Le système financier international a connu au cours de ces trois dernières décennies, d'importantes mutations accélérées notamment par l'essor des technologies de l'information et de la communication, qui ont profondément modifiés les modalités de formulation et de mise en oeuvre des politiques économiques. Ces mutations désignent la profonde évolution des systèmes financiers amorcée dès les années 1970 dans les pays anglo-saxons, les années 1980 pour les pays européens et les années 1990 dans beaucoup de pays émergents (Romey,2004). Il s'agit d'une évolution relative à la conjoncture actuelle qui trouve son explication dans le rétablissement des équilibres macroéconomiques et l'ajustement financier. A cet effet, le passage aux changes flottants à partir de 1973, le changement de contexte macro-économique (chocs et contre chocs énergétiques, ralentissement de la croissance, creusement des déficits publics),ont conduit à partir du début des années 1980, les pouvoirs publics à modifier le cadre institutionnel mis en place au lendemain de la seconde guerre mondiale. C'est ainsi que les missions des banques centrales, des banques de second rang, mais aussi des institutions financières internationales se sont modifiées progressivement. Aussi, on est passé dans de nombreux pays, d'un système financier centralisé à un système financier décentralisé. Cette dernière évolution s'est traduite par l'apparition des marchés émergents dans de nombreuses économies en développement .Les pays développés se sont orientés vers l'économie de marché en s'engageant dans la désintermédiation, tandis que les pays en développement parachèvent la libéralisation financière.

Dès lors, il s'est observé dans la sphère financière internationale, deux faits majeurs qui ont particulièrement marqué son évolution.

Il y a, d'une part, la globalisation financière qui s'est accompagnée d'une libéralisation des systèmes financiers nationaux. Cette libéralisation se caractérise par ce qu'il est convenu d'appeler le phénomène des trois « D » : décloisonnement, désintermédiation, dérèglement.
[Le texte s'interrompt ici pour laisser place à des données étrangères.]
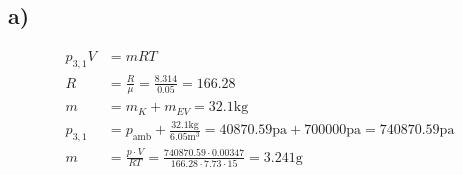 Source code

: 

\subsection*{a)}
\begin{align*}
    p_{3,1} V &= mRT \\
    R &= \frac{R}{\mu} = \frac{8.314}{0.05} = 166.28 \\
    m &= m_K + m_{EV} = 32.1 \text{kg} \\
    p_{3,1} &= p_{\text{amb}} + \frac{32.1 \text{kg}}{6.05 \text{m}^3} = 40870.59 \text{pa} + 700000 \text{pa} = 740870.59 \text{pa} \\
    m &= \frac{p \cdot V}{RT} = \frac{740870.59 \cdot 0.00347}{166.28 \cdot 7.73 \cdot 15} = 3.241 \text{g}
\end{align*} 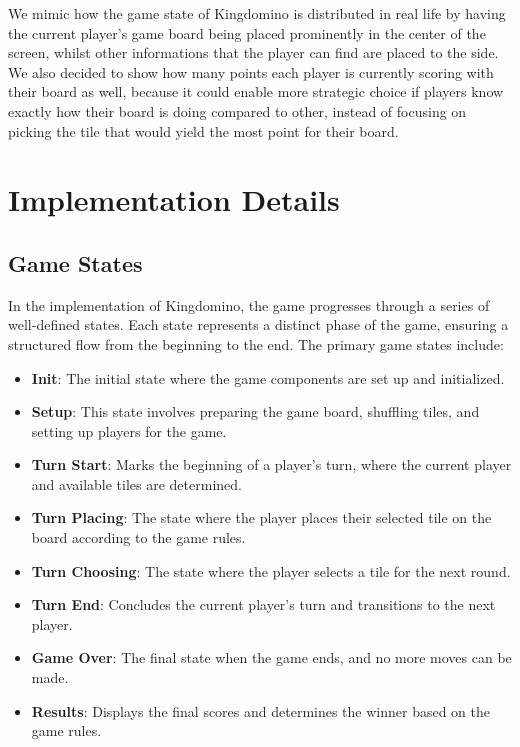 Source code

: \documentclass[conference]{IEEEtran}
\begin{document}
We mimic how the game state of Kingdomino is distributed in real life by having
the current player's game board being placed prominently in the center of the
screen, whilst other informations that the player can find are placed to the
side. We also decided to show how many points each player is currently scoring
with their board as well, because it could enable more strategic choice if
players know exactly how their board is doing compared to other, instead of
focusing on picking the tile that would yield the most point for their board.

\section{Implementation Details}
\label{sec:implementation_details}

\subsection{Game States}

In the implementation of Kingdomino, the game progresses through a series of
well-defined states. Each state represents a distinct phase of the game,
ensuring a structured flow from the beginning to the end. The primary game
states include:

\begin{itemize}
    \item \textbf{Init}: The initial state where the game components are set up and initialized.
    \item \textbf{Setup}: This state involves preparing the game board, shuffling tiles, and setting up players for the game.
    \item \textbf{Turn Start}: Marks the beginning of a player's turn, where the current player and available tiles are determined.
    \item \textbf{Turn Placing}: The state where the player places their selected tile on the board according to the game rules.
    \item \textbf{Turn Choosing}: The state where the player selects a tile for the next round.
    \item \textbf{Turn End}: Concludes the current player's turn and transitions to the next player.
    \item \textbf{Game Over}: The final state when the game ends, and no more moves can be made.
    \item \textbf{Results}: Displays the final scores and determines the winner based on the game rules.
\end{itemize}
\end{document}

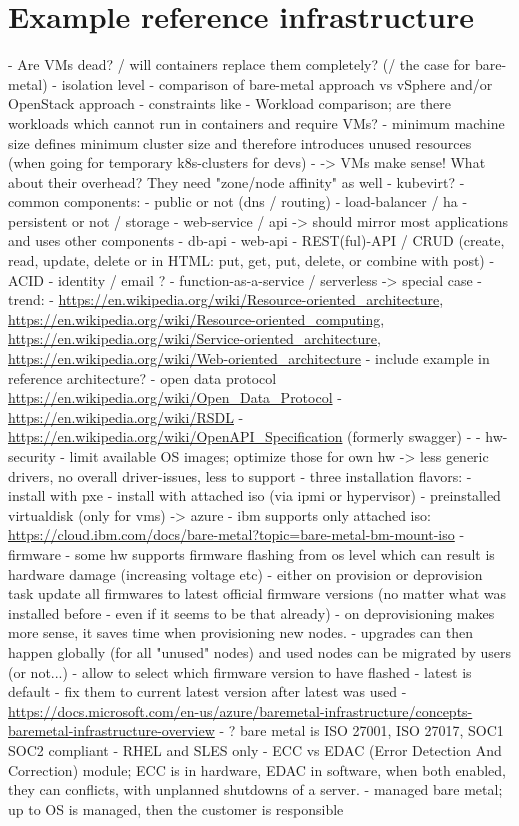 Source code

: \section{Example reference infrastructure} %
- Are VMs dead? / will containers replace them completely? (/ the case for bare-metal)
  - isolation level
  - comparison of bare-metal approach vs vSphere and/or OpenStack approach
  - constraints like
    - Workload comparison; are there workloads which cannot run in containers and require VMs?
    - minimum machine size defines minimum cluster size and therefore introduces unused resources (when going for temporary k8s-clusters for devs)
  - -> VMs make sense! What about their overhead? They need "zone/node affinity" as well
  - kubevirt?
- common components:
  - public or not (dns / routing)
  - load-balancer / ha
  - persistent or not / storage
  - web-service / api -> should mirror most applications and uses other components
    - db-api
    - web-api
    - REST(ful)-API / CRUD (create, read, update, delete or in HTML: put, get, put, delete, or combine with post)
    - ACID
  - identity / email ?
  - function-as-a-service / serverless -> special case
  - trend:
    - \url{https://en.wikipedia.org/wiki/Resource-oriented_architecture}, \url{https://en.wikipedia.org/wiki/Resource-oriented_computing}, \url{https://en.wikipedia.org/wiki/Service-oriented_architecture}, \url{https://en.wikipedia.org/wiki/Web-oriented_architecture}
    - include example in reference architecture?
    - open data protocol \url{https://en.wikipedia.org/wiki/Open_Data_Protocol}
    - \url{https://en.wikipedia.org/wiki/RSDL}
    - \url{https://en.wikipedia.org/wiki/OpenAPI_Specification} (formerly swagger)
- %
- hw-security
  - limit available OS images; optimize those for own hw -> less generic drivers, no overall driver-issues, less to support
  - three installation flavors:
    - install with pxe
    - install with attached iso (via ipmi or hypervisor)
    - preinstalled virtualdisk (only for vms) -> azure
    - ibm supports only attached iso: \url{https://cloud.ibm.com/docs/bare-metal?topic=bare-metal-bm-mount-iso}
  - firmware
    - some hw supports firmware flashing from os level which can result is hardware damage (increasing voltage etc)
    - either on provision or deprovision task update all firmwares to latest official firmware versions (no matter what was installed before - even if it seems to be that already)
      - on deprovisioning makes more sense, it saves time when provisioning new nodes.
    - upgrades can then happen globally (for all "unused" nodes) and used nodes can be migrated by users (or not...)
    - allow to select which firmware version to have flashed
      - latest is default
      - fix them to current latest version after latest was used
  - \url{https://docs.microsoft.com/en-us/azure/baremetal-infrastructure/concepts-baremetal-infrastructure-overview}
    - ? bare metal is ISO 27001, ISO 27017, SOC1 SOC2 compliant
    - RHEL and SLES only
    - ECC vs EDAC (Error Detection And Correction) module; ECC is in hardware, EDAC in software, when both enabled, they can conflicts, with unplanned shutdowns of a server.
    - managed bare metal; up to OS is managed, then the customer is responsible

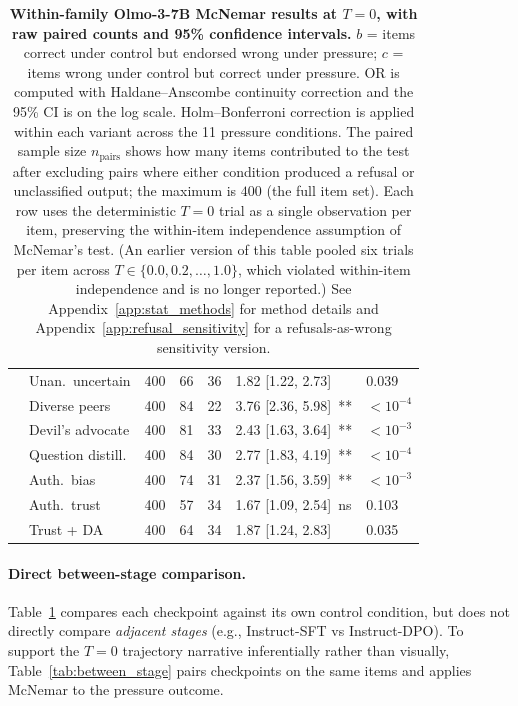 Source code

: \documentclass{article}
\begin{document}
\begin{table}[H]
\begin{tabular}{l l r r r l l}
         & Unan.\ uncertain & 400 & 66 & 36 & 1.82 [1.22, 2.73]\, {\tiny *} & 0.039 \\
         & Diverse peers & 400 & 84 & 22 & 3.76 [2.36, 5.98]\, {\tiny ***} & $<10^{-4}$ \\
         & Devil's advocate & 400 & 81 & 33 & 2.43 [1.63, 3.64]\, {\tiny ***} & $<10^{-3}$ \\
         & Question distill. & 400 & 84 & 30 & 2.77 [1.83, 4.19]\, {\tiny ***} & $<10^{-4}$ \\
         & Auth.\ bias & 400 & 74 & 31 & 2.37 [1.56, 3.59]\, {\tiny ***} & $<10^{-3}$ \\
         & Auth.\ trust & 400 & 57 & 34 & 1.67 [1.09, 2.54]\, {\tiny ns} & 0.103 \\
         & Trust + DA & 400 & 64 & 34 & 1.87 [1.24, 2.83]\, {\tiny *} & 0.035 \\
        \bottomrule
    \end{tabular}
    \caption{\textbf{Within-family Olmo-3-7B McNemar results at $T{=}0$, with raw paired counts and 95\% confidence intervals.} $b$ = items correct under control but endorsed wrong under pressure; $c$ = items wrong under control but correct under pressure. OR is computed with Haldane--Anscombe continuity correction and the 95\% CI is on the log scale. Holm--Bonferroni correction is applied within each variant across the 11 pressure conditions. The paired sample size $n_{\text{pairs}}$ shows how many items contributed to the test after excluding pairs where either condition produced a refusal or unclassified output; the maximum is $400$ (the full item set). Each row uses the deterministic $T{=}0$ trial as a single observation per item, preserving the within-item independence assumption of McNemar's test. (An earlier version of this table pooled six trials per item across $T \in \{0.0, 0.2, \ldots, 1.0\}$, which violated within-item independence and is no longer reported.) See Appendix~\ref{app:stat_methods} for method details and Appendix~\ref{app:refusal_sensitivity} for a refusals-as-wrong sensitivity version.}
    \label{tab:mcnemar_full}
\end{table}

\paragraph{Direct between-stage comparison.}
Table~\ref{tab:mcnemar_full} compares each checkpoint against its own control condition, but does not directly compare \emph{adjacent stages} (e.g., Instruct-SFT vs Instruct-DPO). To support the $T{=}0$ trajectory narrative inferentially rather than visually, Table~\ref{tab:between_stage} pairs checkpoints on the same items and applies McNemar to the pressure outcome.
\end{document}
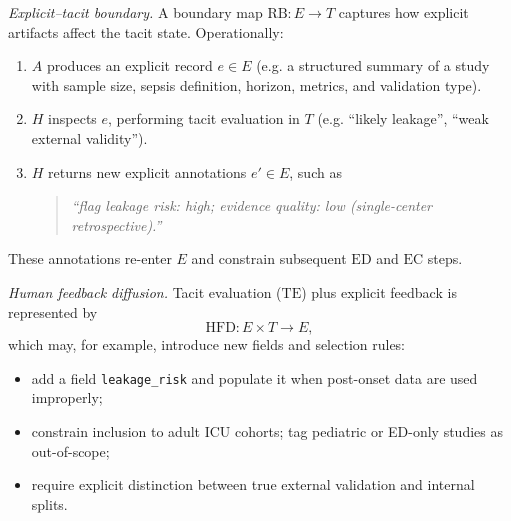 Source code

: \emph{Explicit--tacit boundary.}
A boundary map \(\mathrm{RB}: E \to T\) captures how explicit artifacts affect the tacit state. Operationally:
\begin{enumerate}
  \item \(A\) produces an explicit record \(e \in E\) (e.g. a structured summary of a study with sample size, sepsis definition, horizon, metrics, and validation type).
  \item \(H\) inspects \(e\), performing tacit evaluation in \(T\) (e.g. ``likely leakage'', ``weak external validity'').
  \item \(H\) returns new explicit annotations \(e' \in E\), such as
  \begin{quote}
    \emph{``flag leakage risk: high; evidence quality: low (single-center retrospective).''}
  \end{quote}
\end{enumerate}
These annotations re-enter \(E\) and constrain subsequent \(\mathrm{ED}\) and \(\mathrm{EC}\) steps.

\emph{Human feedback diffusion.}
Tacit evaluation (\(\mathrm{TE}\)) plus explicit feedback is represented by
\[
  \mathrm{HFD}: E \times T \to E,
\]
which may, for example, introduce new fields and selection rules:
\begin{itemize}
  \item add a field \verb|leakage_risk| and populate it when post-onset data are used improperly;
  \item constrain inclusion to adult ICU cohorts; tag pediatric or ED-only studies as out-of-scope;
  \item require explicit distinction between true external validation and internal splits.
\end{itemize}

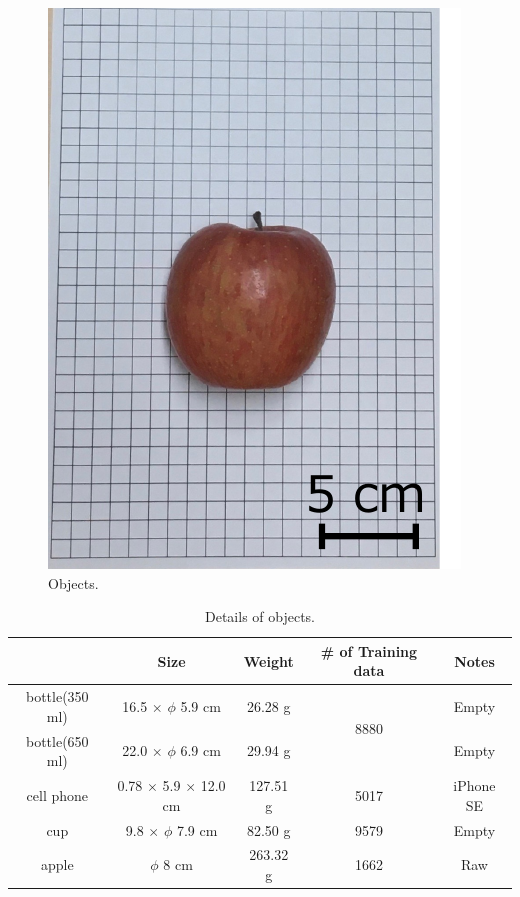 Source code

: \begin{figure}[H]
\begin{minipage}{0.19\columnwidth}
        \includegraphics[clip, width=\linewidth]{figure/chapter4/apple}
    \end{minipage}

    \caption{Objects.}
    \label{fig:対象物}
    
\end{figure}

\begin{table}[H]
    \centering
    \caption{Details of objects.}
    \begin{tabular}{ccccc}\toprule
        & Size & Weight & \# of Training data & Notes \\ \midrule
        bottle(350 ml) & 16.5 $\times$ $\phi$ 5.9 cm & 26.28 g & \multirow{2}{*}{8880} & Empty \\ 
        bottle(650 ml) & 22.0 $\times$ $\phi$ 6.9 cm & 29.94 g &  & Empty \\ 
        cell phone & 0.78 $\times$ 5.9 $\times$ 12.0 cm & 127.51 g & 5017 & iPhone SE \\ 
        cup & 9.8 $\times$ $\phi$ 7.9 cm & 82.50 g & 9579 & Empty \\ 
        apple & $\phi$ 8 cm & 263.32 g & 1662 & Raw \\ \bottomrule
    \end{tabular}
    \label{tab:対象物}
\end{table}


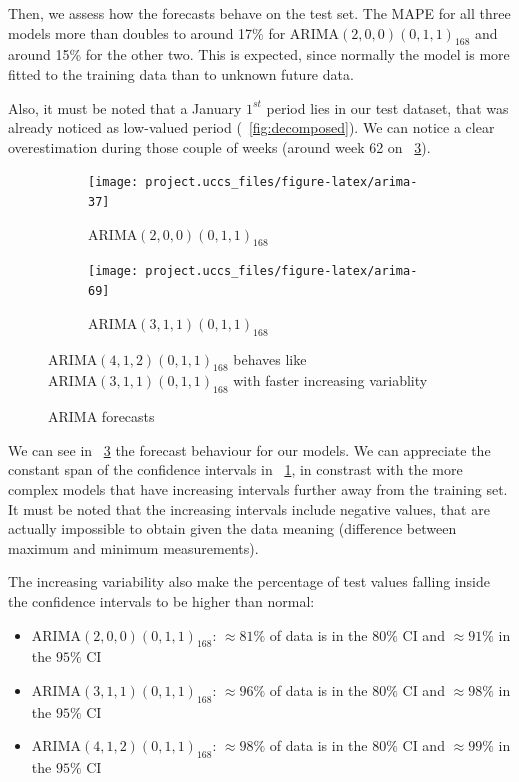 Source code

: \documentclass[12pt]{article}
\begin{document}
Then, we assess how the forecasts behave on the test set. The MAPE for all three models more than doubles to around 17\% for $\mathrm{ARIMA}(2,0,0)(0,1,1)_{168}$ and around 15\% for the other two. This is expected, since normally the model is more fitted to the training data than to unknown future data.

Also, it must be noted that a January $1^{st}$ period lies in our test dataset, that was already noticed as low-valued period (\figurename~\ref{fig:decomposed}). We can notice a clear overestimation during those couple of weeks (around week 62 on \figurename~\ref{fig:arima-forecast}).

\begin{figure}[h]
	\begin{subfigure}{.5\linewidth}
		\texttt{[image: project.uccs\_files/figure-latex/arima-37]}
		\caption{$\mathrm{ARIMA}(2,0,0)(0,1,1)_{168}$}
		\label{fig:arima-forecast:200011}
	\end{subfigure}
	\begin{subfigure}{.5\linewidth}
		\texttt{[image: project.uccs\_files/figure-latex/arima-69]}
		\caption{$\mathrm{ARIMA}(3,1,1)(0,1,1)_{168}$}
		\label{fig:arima-forecast:412011}
	\end{subfigure}
	\caption{ARIMA forecasts}{\centering\footnotesize$\mathrm{ARIMA}(4,1,2)(0,1,1)_{168}$ behaves like $\mathrm{ARIMA}(3,1,1)(0,1,1)_{168}$ with faster increasing variablity\\}
	\label{fig:arima-forecast}
\end{figure}
%
We can see in \figurename~\ref{fig:arima-forecast} the forecast behaviour for our models. We can appreciate the constant span of the confidence intervals in \figurename~\ref{fig:arima-forecast:200011}, in constrast with the more complex models that have increasing intervals further away from the training set. It must be noted that the increasing intervals include negative values, that are actually impossible to obtain given the data meaning (difference between maximum and minimum measurements).

The increasing variability also make the percentage of test values falling inside the confidence intervals to be higher than normal:
\begin{itemize}[topsep=0.5em,itemsep=0em,partopsep=0.5em]
	\item $\mathrm{ARIMA}(2,0,0)(0,1,1)_{168}$: $\approx81\%$ of data is in the $80\%$ CI and $\approx91\%$ in the $95\%$ CI
	\item $\mathrm{ARIMA}(3,1,1)(0,1,1)_{168}$: $\approx96\%$ of data is in the $80\%$ CI and $\approx98\%$ in the $95\%$ CI
	\item $\mathrm{ARIMA}(4,1,2)(0,1,1)_{168}$: $\approx98\%$ of data is in the $80\%$ CI and $\approx99\%$ in the $95\%$ CI
\end{itemize}
\end{document}
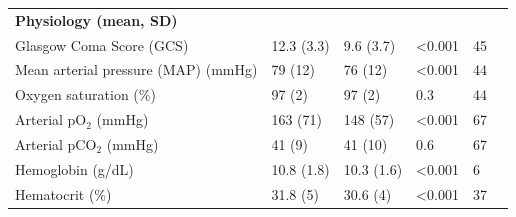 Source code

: \documentclass{ws-procs11x85}
\begin{document}
\begin{table}[H]
\begin{adjustbox}{width=1\textwidth}
\begin{tabular}{llllll}
\textbf{Physiology (mean, SD)}               &                                         &                                     &                  &                         &  \\
\hspace{1cm} Glasgow Coma Score (GCS)               & 12.3 (3.3)                              & 9.6 (3.7)                           & \textless 0.001  & 45                      &  \\
\hspace{1cm} Mean arterial pressure (MAP) (mmHg)               & 79 (12)                                 & 76 (12)                             & \textless 0.001  & 44                      &  \\
\hspace{1cm} Oxygen saturation (\%)           & 97 (2)                                  & 97 (2)                              & 0.3              & 44                      &  \\
\hspace{1cm} Arterial pO$_2$ (mmHg)                            & 163 (71)                                & 148 (57)                            & \textless 0.001  & 67                      &  \\
\hspace{1cm} Arterial pCO$_2$ (mmHg)                          & 41 (9)                                  & 41 (10)                             & 0.6              & 67                      &  \\
\hspace{1cm} Hemoglobin (g/dL)                               & 10.8 (1.8)                              & 10.3 (1.6)                          & \textless 0.001  & 6                       & \\
\hspace{1cm} Hematocrit (\%)                               & 31.8 (5)                              & 30.6 (4)                          & \textless 0.001  & 37                       &  \\


\end{tabular}
\end{adjustbox}
\end{table}
\end{document}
Il y a, d'autre part, l'accélération des innovations financières dont, le développement ne s'est pas effectué partout au même rythme. Les pays anglo-saxons (Etats-Unis, Canada, Angleterre) ont été leaders en la matière avec notamment la création du Nasdaq en 1971, celle des marchés organisés d'options à Chicago en 1973 et à Londres en 1978 (Romey, 2004).Les pays européens ont suivi dans les années 1980, puis les pays émergents dans les années 1990.A l'origine de cette transformation, deux types d'initiatives, l'initiative privée, surtout dans le cas des pays anglo-saxons, avec une accélération sans précédent d'innovations financières introduites le plus souvent par les institutions financières (Silber, 1983)1(*). L'initiative publique a dominé notamment dans les pays européens soucieux de rattraper le retard de leur place financière par rapport aux pays en avance. Progressivement, les marchés financiers se sont développés, les banques ont suivi le même mouvement en formant des conglomérats2(*) financiers multispécialisés. La banque est devenue une industrie et se préoccupe non seulement de sa fonction d'intermédiation, mais aussi de la tenue de ses marges et de son taux de profitabilité Bekolo Ebé (1998). Elle est passée de la banque universelle à la banque éclatée incluant à cet effet la sous traitance.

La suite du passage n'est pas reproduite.